* Activity: Could you copy each line of the entries that contains "Required"?

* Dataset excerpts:

Content starts

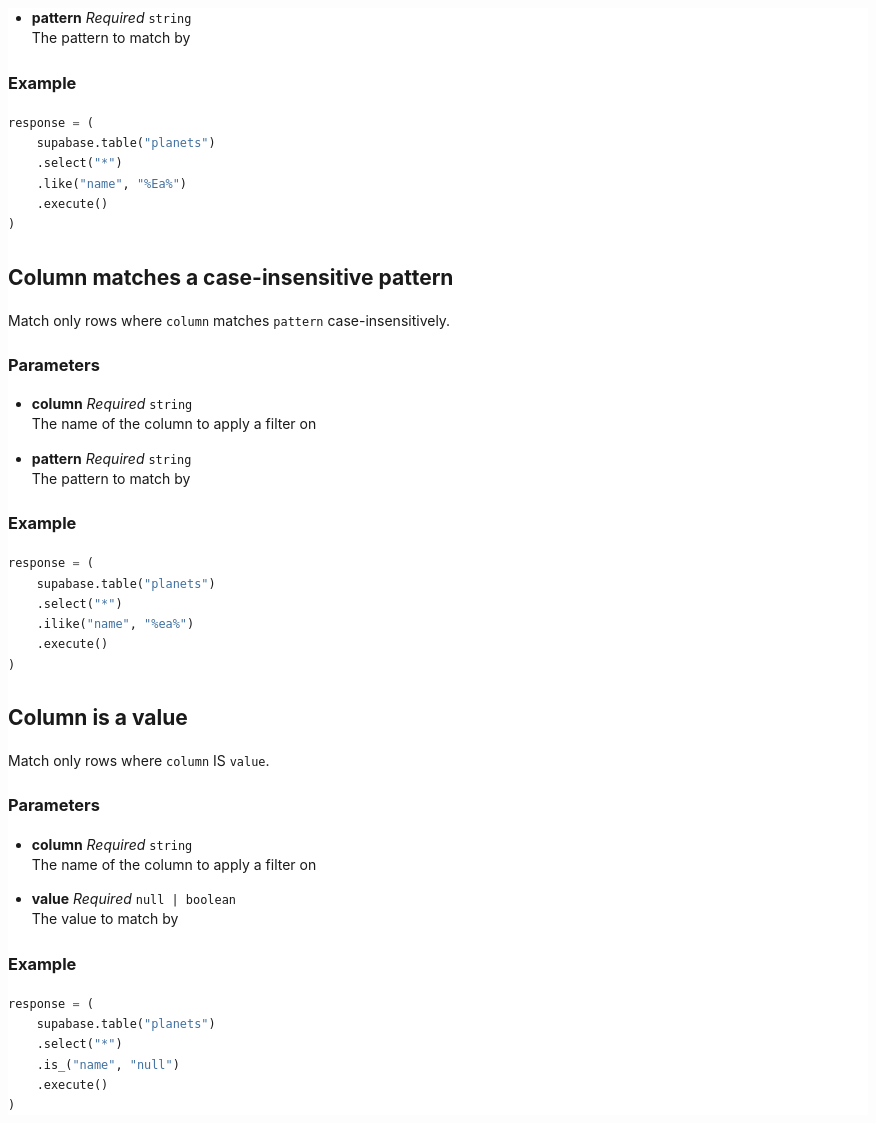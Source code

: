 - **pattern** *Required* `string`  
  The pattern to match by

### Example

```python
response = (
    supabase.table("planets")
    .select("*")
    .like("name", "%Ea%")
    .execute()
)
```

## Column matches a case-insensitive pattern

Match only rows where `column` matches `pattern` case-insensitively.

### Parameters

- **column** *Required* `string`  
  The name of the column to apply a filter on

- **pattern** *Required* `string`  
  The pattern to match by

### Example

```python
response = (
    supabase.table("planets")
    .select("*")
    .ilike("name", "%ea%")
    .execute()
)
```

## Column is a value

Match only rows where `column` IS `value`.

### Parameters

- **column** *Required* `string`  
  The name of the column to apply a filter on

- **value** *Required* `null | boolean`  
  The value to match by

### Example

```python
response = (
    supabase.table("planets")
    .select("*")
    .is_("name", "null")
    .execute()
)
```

Content ends

* Response to this exercise:
: - **pattern** *Required* `string`  
- **column** *Required* `string`  
- **pattern** *Required* `string`  
- **column** *Required* `string`  
- **value** *Required* `null | boolean`  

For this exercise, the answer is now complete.